### Directions for this task
This task calls for copying every line in the data below that contains the word "cite".

** Data extract follows **

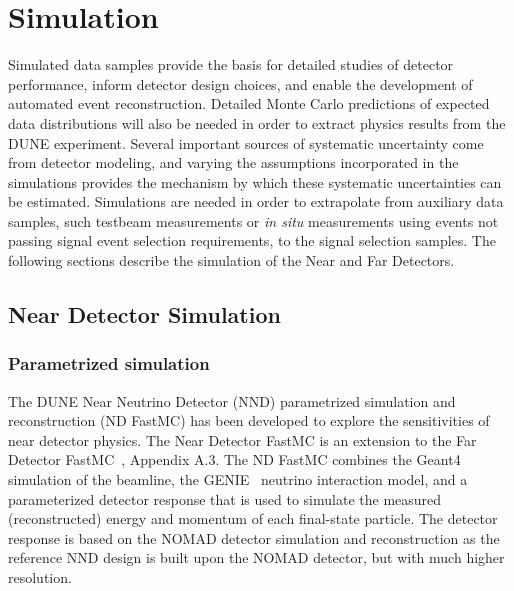 \chapter{Simulation}
\label{annex:detectors-sc-physics-software-simulation}

Simulated data samples provide the basis for detailed studies of detector performance, inform
detector design choices,  and enable the development of automated event reconstruction.
Detailed Monte Carlo predictions of expected data distributions will also be needed
in order to extract physics results from the DUNE experiment.   Several important sources
of systematic uncertainty come from detector modeling, and varying the assumptions incorporated
in the simulations provides the mechanism by which these systematic uncertainties can be estimated.
Simulations are needed in order
to extrapolate from auxiliary data samples, such testbeam measurements or {\it in situ} measurements
using events not passing signal event selection requirements, to the signal selection samples.
The following sections describe the simulation of the Near and Far Detectors.

\section{Near Detector Simulation}
\label{annex:detectors-sc-physics-software-simulation-nd}
\subsection{Parametrized simulation}
The DUNE Near Neutrino Detector (NND) parametrized simulation and reconstruction (ND FastMC) has been
developed to explore the sensitivities of near detector physics. The Near Detector FastMC is an
extension to the Far Detector FastMC~\cite{Adams:2013qkq}, Appendix A.3. The ND FastMC combines
the Geant4 simulation of the beamline, the GENIE~\cite{GENIE} neutrino interaction model, and a parameterized
detector response that is used to simulate the measured (reconstructed) energy and momentum of each
final-state particle. The detector response is based on the NOMAD detector simulation and reconstruction
as the reference NND design is built upon the NOMAD detector, but with much higher resolution.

** End of Data extract **

### Exercise result
extension to the Far Detector FastMC~\cite{Adams:2013qkq}, Appendix A.3. The ND FastMC combines
the Geant4 simulation of the beamline, the GENIE~\cite{GENIE} neutrino interaction model, and a parameterized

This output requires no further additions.